A little over a year ago, starting on Ash Wednesday; with the Marjory Stoneman Douglas High School shooting in Parkland, Florida; I reflected on prayer's purpose and power in life. Tonight, with last Friday's attack in Christchurch, New Zealand, which happened during Jumu'ah prayers at their masjid, I returned to these same reflections.
There are different expressions of mourning and tribute that bring up different reactions to this attack. Not surprisingly the ones uppermost in our minds tonight are from New Zealand and some from the Muslim traditions of honoring the dead. There are students in New Zealand performing a Māori haka war dance (follow the link), a celebration of strength and community in tribute to their classmates. The Māori - Kia kaha (be strong) support is clear.

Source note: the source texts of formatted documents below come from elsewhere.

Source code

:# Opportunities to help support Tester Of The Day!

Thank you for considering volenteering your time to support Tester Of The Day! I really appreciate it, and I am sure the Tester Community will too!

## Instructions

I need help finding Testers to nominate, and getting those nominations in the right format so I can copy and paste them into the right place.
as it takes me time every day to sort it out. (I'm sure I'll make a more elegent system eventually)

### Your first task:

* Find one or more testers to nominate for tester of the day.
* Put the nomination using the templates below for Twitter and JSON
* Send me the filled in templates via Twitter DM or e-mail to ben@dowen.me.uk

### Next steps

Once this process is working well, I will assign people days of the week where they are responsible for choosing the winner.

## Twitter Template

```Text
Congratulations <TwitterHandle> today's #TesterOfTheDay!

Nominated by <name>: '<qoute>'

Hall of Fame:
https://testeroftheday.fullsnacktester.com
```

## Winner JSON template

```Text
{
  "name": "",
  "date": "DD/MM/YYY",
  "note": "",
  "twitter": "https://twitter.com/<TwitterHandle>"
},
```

In 1989, the people of New Zealand came together to create what is called the New Zealand Prayer Book. Creator occasionally recites the Lord's Prayer from this He Karakia Mihinare o Aotearoa which addresses not only a world that is full of wonder and joy, but also is full of sorrow and pain.
There is another prayer from the New Zealand Prayer Book that has illuminated a path for me during these last few days:
God of hope, we come to you in shock and grief and confusion of heart. Help us to find peace in the knowledge of your loving mercy to all your children and give us light to guide us out of our darkness into the assurance of your love. Amen.
While that prayer was written in New Zealand 30 years ago, the shock and grief and confusion of heart describes the horrific terrorist attack in New Zealand last Friday.
God gives us the innate psychological need to mourn tragedies and this probably played a part in how odd I felt at worship three days ago. There was simply not enough time to grasp the tragedy in the time it took to speak the words of the prayer. The magnitude of 50 people killed in worship felt diminished by so few words.
Prime Minister Ardern |
Yes, let's acknowledge the tribalism of certain Christians and Muslims both. Muslims are the subjects of massive generalizations among a few Americans I know. These generalizations appear to come out of fear and a lack of understanding.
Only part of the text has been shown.